» What you will do: Leave the images aside and copy out the whole listing, exact to the word.

» Material for this exercise:
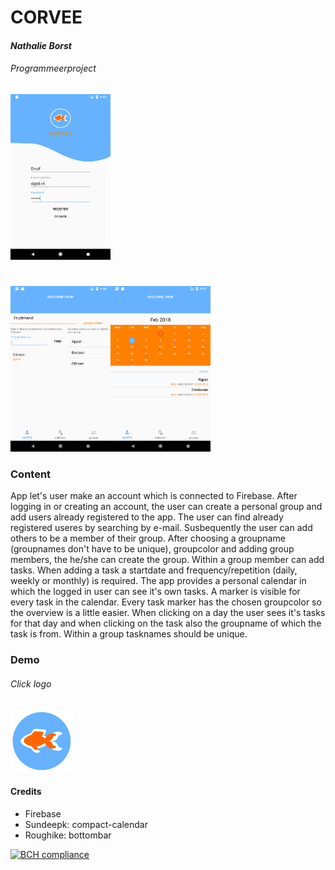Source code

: # CORVEE
#### *Nathalie Borst*
###### *Programmeerproject*


<img src="https://raw.githubusercontent.com/nathaliejborst/EndApp/master/doc/Screenshot_1517496877.png" width="160" height="265" /><h1>  </h1><img src="https://raw.githubusercontent.com/nathaliejborst/EndApp/master/doc/findusersfragment.png" width="160" height="265" /><img src="https://raw.githubusercontent.com/nathaliejborst/EndApp/master/doc/calendarfragment.png" width="160" height="265" />

### Content
App let's user make an account which is connected to Firebase. After logging in or creating an account, the user can create a personal group and add users already registered to the app. The user can find already registered useres by searching by e-mail. Susbequently the user can add others to be  a member of their group. After choosing a groupname (groupnames don't have to be unique), groupcolor and adding group members, the he/she can create the group. Within a group member can add tasks. When adding a task a startdate and frequency/repetition (daily, weekly or monthly)  is required. The app provides a personal calendar in which the logged in user can see it's own tasks. A marker is visible for every task in the calendar. Every task marker has the chosen groupcolor so the overview is a little easier. When clicking on a day the user sees it's tasks for that day and when clicking on the task also the groupname of which the task is from. Within a group tasknames should be unique. 

### Demo
###### Click logo

[![CORVEE APP](https://raw.githubusercontent.com/nathaliejborst/EndApp/master/app/src/main/res/drawable/corvee_logo_1_mini.png)](https://youtu.be/FXB7gbN19Jc)

#### Credits
* Firebase
* Sundeepk: compact-calendar
* Roughike: bottombar


[![BCH compliance](https://bettercodehub.com/edge/badge/nathaliejborst/EndApp?branch=master)](https://bettercodehub.com/)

» Answer section:
Source code

: # CORVEE
#### *Nathalie Borst*
###### *Programmeerproject*


<img src="https://raw.githubusercontent.com/nathaliejborst/EndApp/master/doc/Screenshot_1517496877.png" width="160" height="265" /><h1>  </h1><img src="https://raw.githubusercontent.com/nathaliejborst/EndApp/master/doc/findusersfragment.png" width="160" height="265" /><img src="https://raw.githubusercontent.com/nathaliejborst/EndApp/master/doc/calendarfragment.png" width="160" height="265" />

### Content
App let's user make an account which is connected to Firebase. After logging in or creating an account, the user can create a personal group and add users already registered to the app. The user can find already registered useres by searching by e-mail. Susbequently the user can add others to be  a member of their group. After choosing a groupname (groupnames don't have to be unique), groupcolor and adding group members, the he/she can create the group. Within a group member can add tasks. When adding a task a startdate and frequency/repetition (daily, weekly or monthly)  is required. The app provides a personal calendar in which the logged in user can see it's own tasks. A marker is visible for every task in the calendar. Every task marker has the chosen groupcolor so the overview is a little easier. When clicking on a day the user sees it's tasks for that day and when clicking on the task also the groupname of which the task is from. Within a group tasknames should be unique. 

### Demo
###### Click logo

[![CORVEE APP](https://raw.githubusercontent.com/nathaliejborst/EndApp/master/app/src/main/res/drawable/corvee_logo_1_mini.png)](https://youtu.be/FXB7gbN19Jc)

#### Credits
* Firebase
* Sundeepk: compact-calendar
* Roughike: bottombar


[![BCH compliance](https://bettercodehub.com/edge/badge/nathaliejborst/EndApp?branch=master)](https://bettercodehub.com/)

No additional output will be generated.